*WHAT IS EXPECTED*
Records follow. Pull out every line that contains "Beaugency".
-- EXTRACTED INFORMATION follows --
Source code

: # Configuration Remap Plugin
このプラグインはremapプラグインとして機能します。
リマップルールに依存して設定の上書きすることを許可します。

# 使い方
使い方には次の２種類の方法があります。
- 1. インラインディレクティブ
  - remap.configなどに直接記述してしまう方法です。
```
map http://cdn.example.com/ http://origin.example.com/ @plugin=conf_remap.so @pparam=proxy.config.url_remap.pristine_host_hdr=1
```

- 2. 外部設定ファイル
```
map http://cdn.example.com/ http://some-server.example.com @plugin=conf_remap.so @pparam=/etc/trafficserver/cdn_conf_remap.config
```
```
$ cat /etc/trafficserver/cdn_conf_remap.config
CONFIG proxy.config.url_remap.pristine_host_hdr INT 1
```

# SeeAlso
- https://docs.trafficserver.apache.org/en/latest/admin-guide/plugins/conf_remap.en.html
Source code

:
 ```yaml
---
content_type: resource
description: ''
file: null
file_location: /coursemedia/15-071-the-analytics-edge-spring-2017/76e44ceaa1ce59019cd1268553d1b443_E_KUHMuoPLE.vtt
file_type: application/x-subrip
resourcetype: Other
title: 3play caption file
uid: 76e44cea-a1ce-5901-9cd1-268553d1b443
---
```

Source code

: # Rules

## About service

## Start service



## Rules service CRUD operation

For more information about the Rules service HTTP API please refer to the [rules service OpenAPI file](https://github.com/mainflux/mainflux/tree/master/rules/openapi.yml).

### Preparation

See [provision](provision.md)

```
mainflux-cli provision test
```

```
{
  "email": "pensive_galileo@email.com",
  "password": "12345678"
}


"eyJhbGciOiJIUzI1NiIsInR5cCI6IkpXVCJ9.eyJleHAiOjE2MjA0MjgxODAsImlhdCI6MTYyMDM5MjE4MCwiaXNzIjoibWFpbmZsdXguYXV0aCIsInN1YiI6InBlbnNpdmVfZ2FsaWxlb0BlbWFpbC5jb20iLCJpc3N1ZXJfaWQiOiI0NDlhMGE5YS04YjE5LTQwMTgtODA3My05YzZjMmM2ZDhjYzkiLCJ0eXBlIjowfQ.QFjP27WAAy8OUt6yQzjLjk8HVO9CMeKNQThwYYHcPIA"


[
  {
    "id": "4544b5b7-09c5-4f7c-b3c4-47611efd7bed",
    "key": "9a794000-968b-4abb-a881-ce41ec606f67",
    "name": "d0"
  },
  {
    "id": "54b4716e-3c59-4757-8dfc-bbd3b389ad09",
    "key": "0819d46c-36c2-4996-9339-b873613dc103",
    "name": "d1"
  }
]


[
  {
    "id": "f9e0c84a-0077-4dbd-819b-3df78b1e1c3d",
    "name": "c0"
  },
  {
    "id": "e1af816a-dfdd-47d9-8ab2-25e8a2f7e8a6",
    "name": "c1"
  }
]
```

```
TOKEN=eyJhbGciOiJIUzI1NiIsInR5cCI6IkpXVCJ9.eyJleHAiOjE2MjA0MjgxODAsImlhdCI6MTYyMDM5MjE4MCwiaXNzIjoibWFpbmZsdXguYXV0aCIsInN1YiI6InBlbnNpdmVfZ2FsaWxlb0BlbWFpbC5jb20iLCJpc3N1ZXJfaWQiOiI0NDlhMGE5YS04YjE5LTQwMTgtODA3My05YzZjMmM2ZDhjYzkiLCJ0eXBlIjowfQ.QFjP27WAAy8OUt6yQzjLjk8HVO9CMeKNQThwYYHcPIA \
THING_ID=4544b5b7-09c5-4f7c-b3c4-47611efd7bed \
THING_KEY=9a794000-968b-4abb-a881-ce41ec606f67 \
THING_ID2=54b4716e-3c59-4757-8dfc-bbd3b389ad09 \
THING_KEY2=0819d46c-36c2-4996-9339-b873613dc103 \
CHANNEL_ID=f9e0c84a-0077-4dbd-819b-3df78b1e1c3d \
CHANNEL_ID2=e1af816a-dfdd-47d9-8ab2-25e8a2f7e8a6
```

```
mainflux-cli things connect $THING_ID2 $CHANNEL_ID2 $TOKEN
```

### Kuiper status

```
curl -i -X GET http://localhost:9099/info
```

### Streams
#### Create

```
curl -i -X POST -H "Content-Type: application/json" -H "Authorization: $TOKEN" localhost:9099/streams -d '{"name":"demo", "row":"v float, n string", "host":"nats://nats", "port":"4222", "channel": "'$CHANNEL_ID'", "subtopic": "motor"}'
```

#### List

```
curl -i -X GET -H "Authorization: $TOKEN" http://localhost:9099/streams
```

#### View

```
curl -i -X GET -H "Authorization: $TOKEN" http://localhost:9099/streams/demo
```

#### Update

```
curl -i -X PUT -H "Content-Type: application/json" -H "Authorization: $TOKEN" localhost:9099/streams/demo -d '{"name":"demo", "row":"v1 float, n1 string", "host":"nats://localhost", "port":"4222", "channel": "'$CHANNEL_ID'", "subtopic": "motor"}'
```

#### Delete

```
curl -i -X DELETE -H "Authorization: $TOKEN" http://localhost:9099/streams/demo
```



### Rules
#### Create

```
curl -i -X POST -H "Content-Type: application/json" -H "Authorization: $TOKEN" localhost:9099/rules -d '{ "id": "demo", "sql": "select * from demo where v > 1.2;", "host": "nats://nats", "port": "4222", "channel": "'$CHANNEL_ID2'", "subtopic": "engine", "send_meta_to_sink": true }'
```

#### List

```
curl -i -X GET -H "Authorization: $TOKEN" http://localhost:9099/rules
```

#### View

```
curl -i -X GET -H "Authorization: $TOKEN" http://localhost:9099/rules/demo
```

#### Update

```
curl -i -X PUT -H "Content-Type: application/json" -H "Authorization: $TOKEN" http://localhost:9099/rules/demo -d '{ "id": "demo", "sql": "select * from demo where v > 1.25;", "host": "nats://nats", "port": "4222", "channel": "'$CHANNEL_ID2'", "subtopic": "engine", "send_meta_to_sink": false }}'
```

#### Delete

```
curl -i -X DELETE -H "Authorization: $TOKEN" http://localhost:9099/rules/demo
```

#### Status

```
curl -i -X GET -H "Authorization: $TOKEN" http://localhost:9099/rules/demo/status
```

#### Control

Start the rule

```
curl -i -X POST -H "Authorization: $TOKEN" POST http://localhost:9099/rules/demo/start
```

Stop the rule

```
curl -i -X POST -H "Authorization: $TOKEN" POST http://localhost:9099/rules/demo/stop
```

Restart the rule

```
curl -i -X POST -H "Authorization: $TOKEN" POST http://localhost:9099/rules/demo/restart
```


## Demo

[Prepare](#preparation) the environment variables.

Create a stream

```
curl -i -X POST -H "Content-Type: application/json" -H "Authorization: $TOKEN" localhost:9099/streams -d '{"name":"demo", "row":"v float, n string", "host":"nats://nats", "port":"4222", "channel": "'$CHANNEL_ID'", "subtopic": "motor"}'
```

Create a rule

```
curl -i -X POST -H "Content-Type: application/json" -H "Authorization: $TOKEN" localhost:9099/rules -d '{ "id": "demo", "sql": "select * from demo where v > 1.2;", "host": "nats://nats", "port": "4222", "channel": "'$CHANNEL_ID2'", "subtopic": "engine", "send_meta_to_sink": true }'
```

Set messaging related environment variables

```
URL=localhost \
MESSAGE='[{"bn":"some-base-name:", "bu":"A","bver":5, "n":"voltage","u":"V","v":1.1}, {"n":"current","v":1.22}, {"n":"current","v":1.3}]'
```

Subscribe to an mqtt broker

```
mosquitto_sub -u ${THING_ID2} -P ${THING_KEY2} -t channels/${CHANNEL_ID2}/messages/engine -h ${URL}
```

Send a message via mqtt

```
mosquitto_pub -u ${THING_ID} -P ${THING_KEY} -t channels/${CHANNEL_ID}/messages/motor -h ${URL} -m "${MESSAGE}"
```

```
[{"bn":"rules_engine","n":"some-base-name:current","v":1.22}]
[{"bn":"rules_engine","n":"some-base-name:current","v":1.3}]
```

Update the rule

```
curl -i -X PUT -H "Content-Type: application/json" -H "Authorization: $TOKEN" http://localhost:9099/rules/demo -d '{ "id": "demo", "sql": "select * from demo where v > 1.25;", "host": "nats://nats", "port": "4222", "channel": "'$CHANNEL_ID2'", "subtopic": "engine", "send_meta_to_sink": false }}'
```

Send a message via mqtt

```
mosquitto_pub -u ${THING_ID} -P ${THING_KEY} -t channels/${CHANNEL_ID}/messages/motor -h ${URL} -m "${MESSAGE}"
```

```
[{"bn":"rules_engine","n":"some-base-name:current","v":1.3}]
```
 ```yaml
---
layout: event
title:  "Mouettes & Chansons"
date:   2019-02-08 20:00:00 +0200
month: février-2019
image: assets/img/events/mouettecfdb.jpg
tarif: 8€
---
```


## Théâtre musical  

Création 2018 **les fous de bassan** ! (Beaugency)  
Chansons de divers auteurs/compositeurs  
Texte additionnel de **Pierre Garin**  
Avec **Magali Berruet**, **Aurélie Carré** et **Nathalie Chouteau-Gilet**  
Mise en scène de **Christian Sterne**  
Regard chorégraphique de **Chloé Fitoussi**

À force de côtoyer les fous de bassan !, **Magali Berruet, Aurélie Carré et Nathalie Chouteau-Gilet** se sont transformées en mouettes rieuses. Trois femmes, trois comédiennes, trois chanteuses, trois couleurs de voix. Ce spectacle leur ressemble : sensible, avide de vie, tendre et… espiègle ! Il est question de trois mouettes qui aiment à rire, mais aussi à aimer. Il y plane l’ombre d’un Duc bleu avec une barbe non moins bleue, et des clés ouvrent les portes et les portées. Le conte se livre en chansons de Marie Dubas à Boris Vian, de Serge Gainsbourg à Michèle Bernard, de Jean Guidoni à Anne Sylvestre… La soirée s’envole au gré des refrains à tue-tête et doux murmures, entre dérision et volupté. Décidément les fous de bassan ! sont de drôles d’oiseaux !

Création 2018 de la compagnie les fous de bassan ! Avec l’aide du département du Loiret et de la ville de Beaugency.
-- EXTRACTED INFORMATION concluded --
*RESULT OF THE EXERCISE*
Création 2018 **les fous de bassan** ! (Beaugency)  
Création 2018 de la compagnie les fous de bassan ! Avec l’aide du département du Loiret et de la ville de Beaugency.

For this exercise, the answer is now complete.